• [WORK ORDER]: The entries below are to be returned as written, with all pictures dropped.
....................
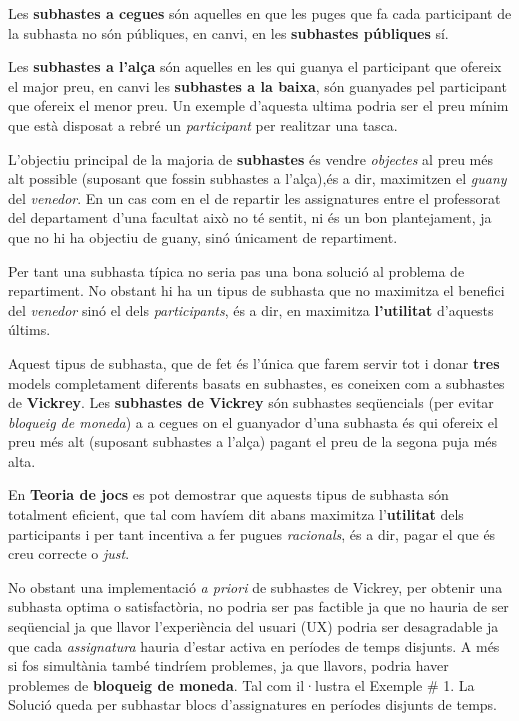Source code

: \documentclass[10pt,twocolumn]{article}
\begin{document}
Les \textbf{subhastes a cegues} són aquelles en que les puges que fa cada participant de la subhasta no són públiques, en canvi, en les \textbf{subhastes públiques} sí.

Les \textbf{subhastes a l'alça} són aquelles en les qui guanya el participant que ofereix el major preu, en canvi les \textbf{subhastes a la baixa}, són guanyades pel participant que  ofereix el menor preu. Un exemple d'aquesta ultima podria ser el preu mínim que està disposat a rebré un \textit{participant} per realitzar una tasca.

L'objectiu principal de la majoria de \textbf{subhastes} és vendre \textit{objectes} al preu més alt possible (suposant que fossin subhastes a l'alça),és a dir, maximitzen el \textit{guany} del \textit{venedor}. En un cas com en el de repartir les assignatures entre el professorat del departament d'una facultat això no té sentit, ni és un bon plantejament, ja que no hi ha objectiu de guany, sinó únicament de repartiment.

Per tant una subhasta típica no seria pas una bona solució al problema de repartiment. No obstant hi ha un tipus de subhasta que no maximitza el benefici del \textit{venedor} sinó el dels \textit{participants}, és a dir, en maximitza \textbf{l'utilitat} d'aquests últims. 

Aquest tipus de subhasta, que de fet és l'única que farem servir tot i donar \textbf{tres} models completament diferents basats en subhastes, es coneixen com a subhastes de \textbf{Vickrey}. Les \textbf{subhastes de Vickrey} són subhastes  seqüencials (per evitar \textit{bloqueig de moneda}) a a cegues on el guanyador d'una subhasta és qui ofereix el preu més alt (suposant subhastes a l'alça) pagant el preu de la segona puja més alta.

En \textbf{Teoria de jocs} es pot demostrar que aquests tipus de subhasta són totalment eficient, que tal com havíem dit abans maximitza l'\textbf{utilitat} dels participants i per tant incentiva a fer pugues \textit{racionals}, és a dir, pagar el que és creu correcte o \textit{just}.   

No obstant una implementació \textit{a priori} de subhastes de Vickrey, per obtenir una subhasta optima o satisfactòria, no podria ser pas factible  ja que no hauria de ser seqüencial ja que llavor l'experiència del usuari (UX) podria ser desagradable ja que cada \textit{assignatura} hauria d'estar activa en períodes de temps disjunts. A més si fos simultània també tindríem problemes, ja que llavors, podria haver problemes de \textbf{bloqueig de moneda}. Tal com il·lustra el Exemple \# 1. La Solució queda per subhastar blocs d'assignatures en períodes disjunts de temps.
\end{document}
....................
• [EXERCISE RESPONSE]:
Source code

: \documentclass[10pt,twocolumn]{article}
\begin{document}
Les \textbf{subhastes a cegues} són aquelles en que les puges que fa cada participant de la subhasta no són públiques, en canvi, en les \textbf{subhastes públiques} sí.

Les \textbf{subhastes a l'alça} són aquelles en les qui guanya el participant que ofereix el major preu, en canvi les \textbf{subhastes a la baixa}, són guanyades pel participant que  ofereix el menor preu. Un exemple d'aquesta ultima podria ser el preu mínim que està disposat a rebré un \textit{participant} per realitzar una tasca.

L'objectiu principal de la majoria de \textbf{subhastes} és vendre \textit{objectes} al preu més alt possible (suposant que fossin subhastes a l'alça),és a dir, maximitzen el \textit{guany} del \textit{venedor}. En un cas com en el de repartir les assignatures entre el professorat del departament d'una facultat això no té sentit, ni és un bon plantejament, ja que no hi ha objectiu de guany, sinó únicament de repartiment.

Per tant una subhasta típica no seria pas una bona solució al problema de repartiment. No obstant hi ha un tipus de subhasta que no maximitza el benefici del \textit{venedor} sinó el dels \textit{participants}, és a dir, en maximitza \textbf{l'utilitat} d'aquests últims. 

Aquest tipus de subhasta, que de fet és l'única que farem servir tot i donar \textbf{tres} models completament diferents basats en subhastes, es coneixen com a subhastes de \textbf{Vickrey}. Les \textbf{subhastes de Vickrey} són subhastes  seqüencials (per evitar \textit{bloqueig de moneda}) a a cegues on el guanyador d'una subhasta és qui ofereix el preu més alt (suposant subhastes a l'alça) pagant el preu de la segona puja més alta.

En \textbf{Teoria de jocs} es pot demostrar que aquests tipus de subhasta són totalment eficient, que tal com havíem dit abans maximitza l'\textbf{utilitat} dels participants i per tant incentiva a fer pugues \textit{racionals}, és a dir, pagar el que és creu correcte o \textit{just}.   

No obstant una implementació \textit{a priori} de subhastes de Vickrey, per obtenir una subhasta optima o satisfactòria, no podria ser pas factible  ja que no hauria de ser seqüencial ja que llavor l'experiència del usuari (UX) podria ser desagradable ja que cada \textit{assignatura} hauria d'estar activa en períodes de temps disjunts. A més si fos simultània també tindríem problemes, ja que llavors, podria haver problemes de \textbf{bloqueig de moneda}. Tal com il·lustra el Exemple \# 1. La Solució queda per subhastar blocs d'assignatures en períodes disjunts de temps.
\end{document}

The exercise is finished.